▶ ACTIVITY
When you copy the data, keep every word exactly as it is and leave the pictures out.

Saved data entries:
-=-=-

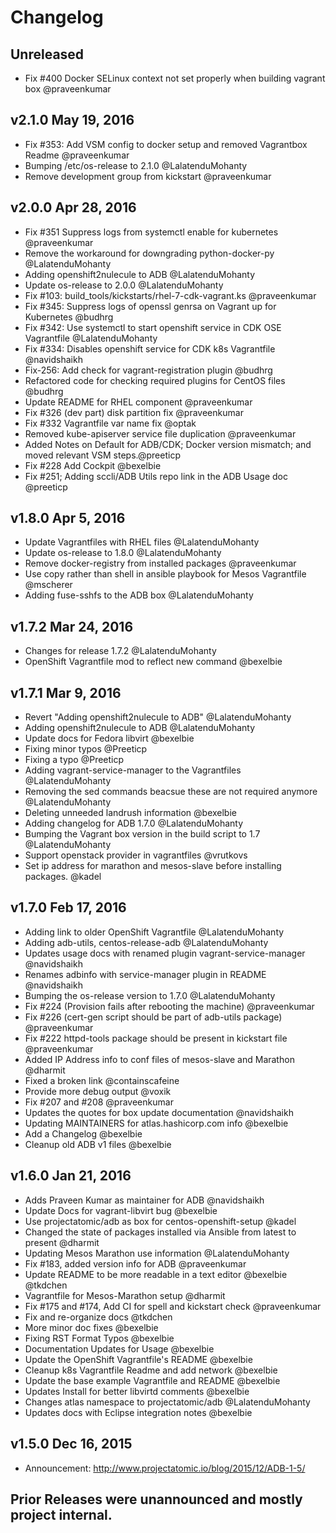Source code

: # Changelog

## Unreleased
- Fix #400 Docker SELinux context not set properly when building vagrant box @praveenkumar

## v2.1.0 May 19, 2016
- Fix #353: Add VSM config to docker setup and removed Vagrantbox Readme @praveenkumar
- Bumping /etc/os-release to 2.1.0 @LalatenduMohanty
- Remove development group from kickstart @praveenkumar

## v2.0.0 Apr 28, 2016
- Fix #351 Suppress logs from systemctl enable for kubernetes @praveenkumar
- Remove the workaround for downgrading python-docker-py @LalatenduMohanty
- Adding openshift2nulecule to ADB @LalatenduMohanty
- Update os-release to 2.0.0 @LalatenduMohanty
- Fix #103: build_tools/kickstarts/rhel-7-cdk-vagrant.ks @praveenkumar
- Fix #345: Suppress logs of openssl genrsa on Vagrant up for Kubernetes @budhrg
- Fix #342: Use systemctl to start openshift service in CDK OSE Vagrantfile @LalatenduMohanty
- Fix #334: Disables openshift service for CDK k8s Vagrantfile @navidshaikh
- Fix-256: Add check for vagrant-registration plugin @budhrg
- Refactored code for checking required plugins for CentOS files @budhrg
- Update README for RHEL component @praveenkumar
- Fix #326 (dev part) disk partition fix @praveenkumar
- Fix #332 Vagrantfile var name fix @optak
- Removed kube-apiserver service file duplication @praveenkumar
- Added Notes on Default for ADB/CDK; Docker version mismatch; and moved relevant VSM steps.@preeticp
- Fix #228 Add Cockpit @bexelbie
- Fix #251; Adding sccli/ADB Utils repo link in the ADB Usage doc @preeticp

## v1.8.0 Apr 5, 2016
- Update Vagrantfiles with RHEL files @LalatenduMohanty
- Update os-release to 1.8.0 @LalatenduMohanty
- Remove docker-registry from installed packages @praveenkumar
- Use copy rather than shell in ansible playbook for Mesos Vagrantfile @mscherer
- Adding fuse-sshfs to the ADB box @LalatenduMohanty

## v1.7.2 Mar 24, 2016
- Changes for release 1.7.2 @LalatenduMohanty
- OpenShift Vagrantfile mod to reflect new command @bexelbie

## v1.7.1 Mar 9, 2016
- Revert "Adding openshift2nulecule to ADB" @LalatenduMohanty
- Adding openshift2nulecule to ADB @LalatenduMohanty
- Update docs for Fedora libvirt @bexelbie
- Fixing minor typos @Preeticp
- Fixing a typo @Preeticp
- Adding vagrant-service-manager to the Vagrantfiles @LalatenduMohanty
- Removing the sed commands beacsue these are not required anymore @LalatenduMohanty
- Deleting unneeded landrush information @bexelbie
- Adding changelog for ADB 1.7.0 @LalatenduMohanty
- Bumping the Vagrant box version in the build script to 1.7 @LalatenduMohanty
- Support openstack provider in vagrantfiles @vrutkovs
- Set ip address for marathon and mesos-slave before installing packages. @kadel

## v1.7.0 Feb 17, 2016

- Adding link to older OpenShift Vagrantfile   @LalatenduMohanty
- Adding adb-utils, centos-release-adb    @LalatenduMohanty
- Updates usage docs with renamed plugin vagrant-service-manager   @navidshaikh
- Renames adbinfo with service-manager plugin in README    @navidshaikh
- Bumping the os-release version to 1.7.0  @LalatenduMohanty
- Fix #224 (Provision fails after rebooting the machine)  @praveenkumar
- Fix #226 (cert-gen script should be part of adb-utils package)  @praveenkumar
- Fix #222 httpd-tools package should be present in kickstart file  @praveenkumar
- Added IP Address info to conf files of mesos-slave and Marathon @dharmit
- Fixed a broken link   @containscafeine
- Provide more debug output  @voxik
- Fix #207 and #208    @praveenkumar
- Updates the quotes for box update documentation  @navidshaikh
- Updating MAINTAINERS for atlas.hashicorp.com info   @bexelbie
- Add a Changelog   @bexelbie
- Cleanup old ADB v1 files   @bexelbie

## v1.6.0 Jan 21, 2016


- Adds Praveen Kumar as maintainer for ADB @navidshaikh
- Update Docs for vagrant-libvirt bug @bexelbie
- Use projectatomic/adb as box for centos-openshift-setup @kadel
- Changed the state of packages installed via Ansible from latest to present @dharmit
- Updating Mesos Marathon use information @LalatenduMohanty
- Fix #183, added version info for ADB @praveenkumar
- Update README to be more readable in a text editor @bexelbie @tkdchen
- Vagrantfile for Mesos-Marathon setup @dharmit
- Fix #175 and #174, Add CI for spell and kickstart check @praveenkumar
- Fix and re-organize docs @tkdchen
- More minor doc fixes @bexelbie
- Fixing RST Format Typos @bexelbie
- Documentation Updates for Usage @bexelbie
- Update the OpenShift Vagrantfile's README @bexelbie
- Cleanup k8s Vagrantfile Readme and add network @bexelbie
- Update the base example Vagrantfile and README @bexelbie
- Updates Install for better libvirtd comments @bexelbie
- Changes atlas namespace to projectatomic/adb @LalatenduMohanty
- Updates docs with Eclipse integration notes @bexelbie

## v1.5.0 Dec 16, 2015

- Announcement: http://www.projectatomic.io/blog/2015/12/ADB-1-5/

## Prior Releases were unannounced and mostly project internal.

-=-=-

▶ RESPONSE TO THE EXERCISE
Source code

: # Changelog

## Unreleased
- Fix #400 Docker SELinux context not set properly when building vagrant box @praveenkumar

## v2.1.0 May 19, 2016
- Fix #353: Add VSM config to docker setup and removed Vagrantbox Readme @praveenkumar
- Bumping /etc/os-release to 2.1.0 @LalatenduMohanty
- Remove development group from kickstart @praveenkumar

## v2.0.0 Apr 28, 2016
- Fix #351 Suppress logs from systemctl enable for kubernetes @praveenkumar
- Remove the workaround for downgrading python-docker-py @LalatenduMohanty
- Adding openshift2nulecule to ADB @LalatenduMohanty
- Update os-release to 2.0.0 @LalatenduMohanty
- Fix #103: build_tools/kickstarts/rhel-7-cdk-vagrant.ks @praveenkumar
- Fix #345: Suppress logs of openssl genrsa on Vagrant up for Kubernetes @budhrg
- Fix #342: Use systemctl to start openshift service in CDK OSE Vagrantfile @LalatenduMohanty
- Fix #334: Disables openshift service for CDK k8s Vagrantfile @navidshaikh
- Fix-256: Add check for vagrant-registration plugin @budhrg
- Refactored code for checking required plugins for CentOS files @budhrg
- Update README for RHEL component @praveenkumar
- Fix #326 (dev part) disk partition fix @praveenkumar
- Fix #332 Vagrantfile var name fix @optak
- Removed kube-apiserver service file duplication @praveenkumar
- Added Notes on Default for ADB/CDK; Docker version mismatch; and moved relevant VSM steps.@preeticp
- Fix #228 Add Cockpit @bexelbie
- Fix #251; Adding sccli/ADB Utils repo link in the ADB Usage doc @preeticp

## v1.8.0 Apr 5, 2016
- Update Vagrantfiles with RHEL files @LalatenduMohanty
- Update os-release to 1.8.0 @LalatenduMohanty
- Remove docker-registry from installed packages @praveenkumar
- Use copy rather than shell in ansible playbook for Mesos Vagrantfile @mscherer
- Adding fuse-sshfs to the ADB box @LalatenduMohanty

## v1.7.2 Mar 24, 2016
- Changes for release 1.7.2 @LalatenduMohanty
- OpenShift Vagrantfile mod to reflect new command @bexelbie

## v1.7.1 Mar 9, 2016
- Revert "Adding openshift2nulecule to ADB" @LalatenduMohanty
- Adding openshift2nulecule to ADB @LalatenduMohanty
- Update docs for Fedora libvirt @bexelbie
- Fixing minor typos @Preeticp
- Fixing a typo @Preeticp
- Adding vagrant-service-manager to the Vagrantfiles @LalatenduMohanty
- Removing the sed commands beacsue these are not required anymore @LalatenduMohanty
- Deleting unneeded landrush information @bexelbie
- Adding changelog for ADB 1.7.0 @LalatenduMohanty
- Bumping the Vagrant box version in the build script to 1.7 @LalatenduMohanty
- Support openstack provider in vagrantfiles @vrutkovs
- Set ip address for marathon and mesos-slave before installing packages. @kadel

## v1.7.0 Feb 17, 2016

- Adding link to older OpenShift Vagrantfile   @LalatenduMohanty
- Adding adb-utils, centos-release-adb    @LalatenduMohanty
- Updates usage docs with renamed plugin vagrant-service-manager   @navidshaikh
- Renames adbinfo with service-manager plugin in README    @navidshaikh
- Bumping the os-release version to 1.7.0  @LalatenduMohanty
- Fix #224 (Provision fails after rebooting the machine)  @praveenkumar
- Fix #226 (cert-gen script should be part of adb-utils package)  @praveenkumar
- Fix #222 httpd-tools package should be present in kickstart file  @praveenkumar
- Added IP Address info to conf files of mesos-slave and Marathon @dharmit
- Fixed a broken link   @containscafeine
- Provide more debug output  @voxik
- Fix #207 and #208    @praveenkumar
- Updates the quotes for box update documentation  @navidshaikh
- Updating MAINTAINERS for atlas.hashicorp.com info   @bexelbie
- Add a Changelog   @bexelbie
- Cleanup old ADB v1 files   @bexelbie

## v1.6.0 Jan 21, 2016


- Adds Praveen Kumar as maintainer for ADB @navidshaikh
- Update Docs for vagrant-libvirt bug @bexelbie
- Use projectatomic/adb as box for centos-openshift-setup @kadel
- Changed the state of packages installed via Ansible from latest to present @dharmit
- Updating Mesos Marathon use information @LalatenduMohanty
- Fix #183, added version info for ADB @praveenkumar
- Update README to be more readable in a text editor @bexelbie @tkdchen
- Vagrantfile for Mesos-Marathon setup @dharmit
- Fix #175 and #174, Add CI for spell and kickstart check @praveenkumar
- Fix and re-organize docs @tkdchen
- More minor doc fixes @bexelbie
- Fixing RST Format Typos @bexelbie
- Documentation Updates for Usage @bexelbie
- Update the OpenShift Vagrantfile's README @bexelbie
- Cleanup k8s Vagrantfile Readme and add network @bexelbie
- Update the base example Vagrantfile and README @bexelbie
- Updates Install for better libvirtd comments @bexelbie
- Changes atlas namespace to projectatomic/adb @LalatenduMohanty
- Updates docs with Eclipse integration notes @bexelbie

## v1.5.0 Dec 16, 2015

- Announcement: http://www.projectatomic.io/blog/2015/12/ADB-1-5/

## Prior Releases were unannounced and mostly project internal.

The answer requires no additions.